Every line of the records must be repeated exactly; pictures stay out.

-=-=-

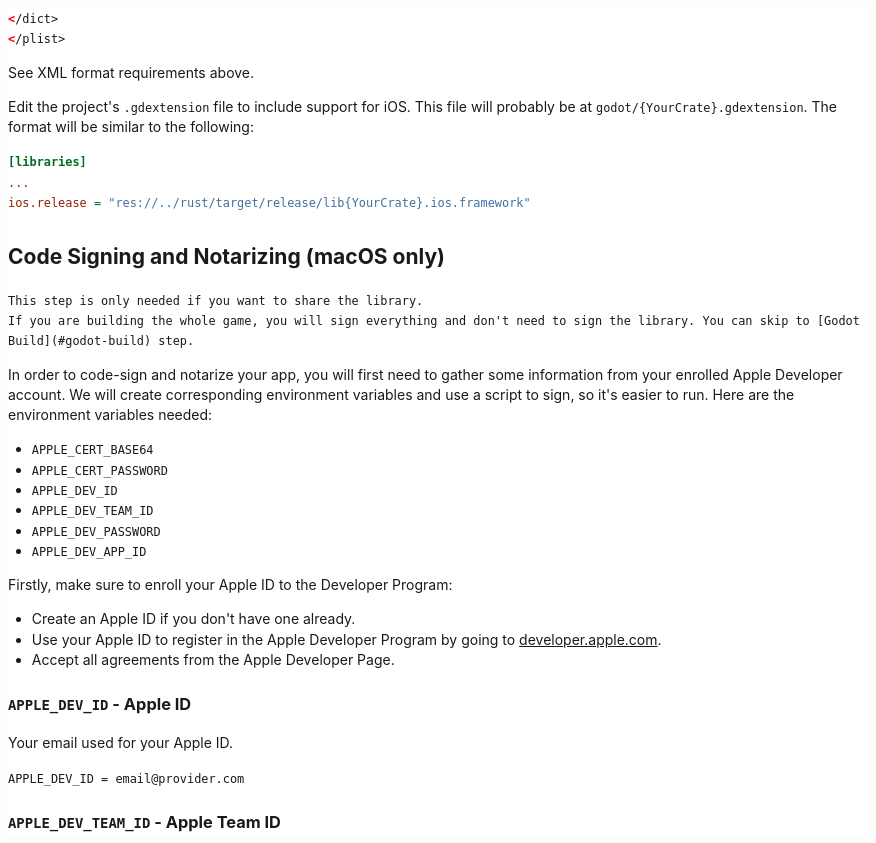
 ```xml
</dict>
</plist>
```

See XML format requirements above.

Edit the project's `.gdextension` file to include support for iOS.
This file will probably be at `godot/{YourCrate}.gdextension`.
The format will be similar to the following:

```ini
[libraries]
...
ios.release = "res://../rust/target/release/lib{YourCrate}.ios.framework"
```


## Code Signing and Notarizing (macOS only)


```admonish note title="Optional Step"
This step is only needed if you want to share the library.
If you are building the whole game, you will sign everything and don't need to sign the library. You can skip to [Godot Build](#godot-build) step.
```

In order to code-sign and notarize your app, you will first need to gather some information from your enrolled Apple Developer account.
We will create corresponding environment variables and use a script to sign, so it's easier to run. Here are the environment variables needed:

- `APPLE_CERT_BASE64`
- `APPLE_CERT_PASSWORD`
- `APPLE_DEV_ID`
- `APPLE_DEV_TEAM_ID`
- `APPLE_DEV_PASSWORD`
- `APPLE_DEV_APP_ID`

Firstly, make sure to enroll your Apple ID to the Developer Program:

- Create an Apple ID if you don't have one already.
- Use your Apple ID to register in the Apple Developer Program by going to [developer.apple.com](https://developer.apple.com).
- Accept all agreements from the Apple Developer Page.


### `APPLE_DEV_ID` - Apple ID


Your email used for your Apple ID.

```sh
APPLE_DEV_ID = email@provider.com
```


### `APPLE_DEV_TEAM_ID` - Apple Team ID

-=-=-

RESULT FOR THIS EXERCISE –
 ```xml
</dict>
</plist>
```

See XML format requirements above.

Edit the project's `.gdextension` file to include support for iOS.
This file will probably be at `godot/{YourCrate}.gdextension`.
The format will be similar to the following:

```ini
[libraries]
...
ios.release = "res://../rust/target/release/lib{YourCrate}.ios.framework"
```


## Code Signing and Notarizing (macOS only)


```admonish note title="Optional Step"
This step is only needed if you want to share the library.
If you are building the whole game, you will sign everything and don't need to sign the library. You can skip to [Godot Build](#godot-build) step.
```

In order to code-sign and notarize your app, you will first need to gather some information from your enrolled Apple Developer account.
We will create corresponding environment variables and use a script to sign, so it's easier to run. Here are the environment variables needed:

- `APPLE_CERT_BASE64`
- `APPLE_CERT_PASSWORD`
- `APPLE_DEV_ID`
- `APPLE_DEV_TEAM_ID`
- `APPLE_DEV_PASSWORD`
- `APPLE_DEV_APP_ID`

Firstly, make sure to enroll your Apple ID to the Developer Program:

- Create an Apple ID if you don't have one already.
- Use your Apple ID to register in the Apple Developer Program by going to [developer.apple.com](https://developer.apple.com).
- Accept all agreements from the Apple Developer Page.


### `APPLE_DEV_ID` - Apple ID


Your email used for your Apple ID.

```sh
APPLE_DEV_ID = email@provider.com
```


### `APPLE_DEV_TEAM_ID` - Apple Team ID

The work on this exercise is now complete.